During his appearance on “Pardon My Take”, Jon Gruden went into in-depth detail about the problem with Thursday night games, and why he never liked it as a head coach:
“On a short week you really don’t get any time to practice. You don’t get any time to really familiarize yourself with the opponent’s blitzes, the coverages that they run, the stunts that they run up front. You don’t get a chance to study their red zone defense, their third down defense, you don’t get a chance to look at them in goal line and short yardage. So there’s very little preparation.
“And these guys are beat up, man. I don’t like seeing these guys play 61 snaps on Sunday and then have to go play 68 snaps on Thursday. It bothers me. I don’t mind doing it on Thanksgiving, I think it’s a wonderful thing. But I do believe when you’re playing Thursday football there’s very little preparation, there’s very little time to recover, and it’s going to take its toll on the performance. You don’t just show up. This is not Major League Baseball where we can play a doubleheader. It’s not the NBA, no disrespect. This is a lot of physical contact, man. A lot of these guys are hurting, they are really sucking it up right now to play.”
Jon Gruden hates Thursday night football for good reason pic.twitter.com/MD6xUG5ybY
— Pardon My Take (@PardonMyTake) December 27, 2024
Jon Gruden coached his fair share of TNF games during his tenure as an NFL head coach, so he knows better than most about the hassles of playing on a short week.
The NFL expanded its ‘Thursday Night Football’ package in the 2012 season, with the package usually going until the penultimate week of the regular season. In some years, prior to the 18-week schedule, TNF game broadcasts ended in Week 15.

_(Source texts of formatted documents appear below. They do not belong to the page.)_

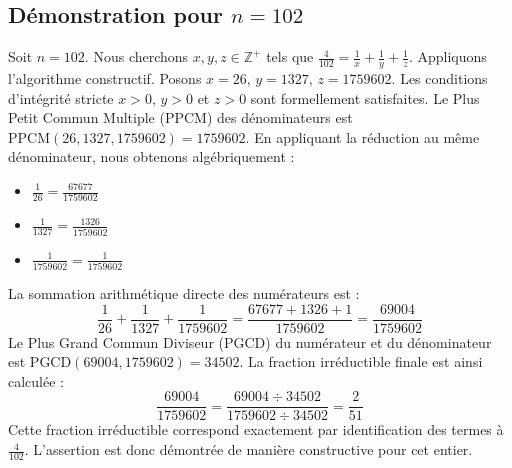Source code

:\documentclass[11pt,a4paper]{article}
\begin{document}
\subsection{Démonstration pour $n = 102$}
Soit $n = 102$. Nous cherchons $x, y, z \in \mathbb{Z}^{+}$ tels que $\frac{4}{102} = \frac{1}{x} + \frac{1}{y} + \frac{1}{z}$.
Appliquons l'algorithme constructif. Posons $x = 26$, $y = 1327$, $z = 1759602$.
Les conditions d'intégrité stricte $x > 0$, $y > 0$ et $z > 0$ sont formellement satisfaites.
Le Plus Petit Commun Multiple (PPCM) des dénominateurs est $\text{PPCM}(26, 1327, 1759602) = 1759602$.
En appliquant la réduction au même dénominateur, nous obtenons algébriquement :
\begin{itemize}
    \item $\frac{1}{26} = \frac{67677}{1759602}$
    \item $\frac{1}{1327} = \frac{1326}{1759602}$
    \item $\frac{1}{1759602} = \frac{1}{1759602}$
\end{itemize}
La sommation arithmétique directe des numérateurs est :
$$ \frac{1}{26} + \frac{1}{1327} + \frac{1}{1759602} = \frac{67677 + 1326 + 1}{1759602} = \frac{69004}{1759602} $$
Le Plus Grand Commun Diviseur (PGCD) du numérateur et du dénominateur est $\text{PGCD}(69004, 1759602) = 34502$.
La fraction irréductible finale est ainsi calculée :
$$ \frac{69004}{1759602} = \frac{69004 \div 34502}{1759602 \div 34502} = \frac{2}{51} $$
Cette fraction irréductible correspond exactement par identification des termes à $\frac{4}{102}$. L'assertion est donc démontrée de manière constructive pour cet entier.
\end{document}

NFL Should Listen To Jon Gruden
The NFL isn’t about to cancel weekly TNF games during the regular season. Not after signing a lucrative long-term deal with Amazon Prime Video. But there are ways to work around the “short week” issues.
The league should at least work the majority of TNF games around a time where teams don’t have to play on such short weeks. They can easily limit the occasions where a team has to play twice in four days, and it’d be nice if marquee teams like Kansas City, Detroit and Buffalo weren’t forced to play multiple TNF games a year.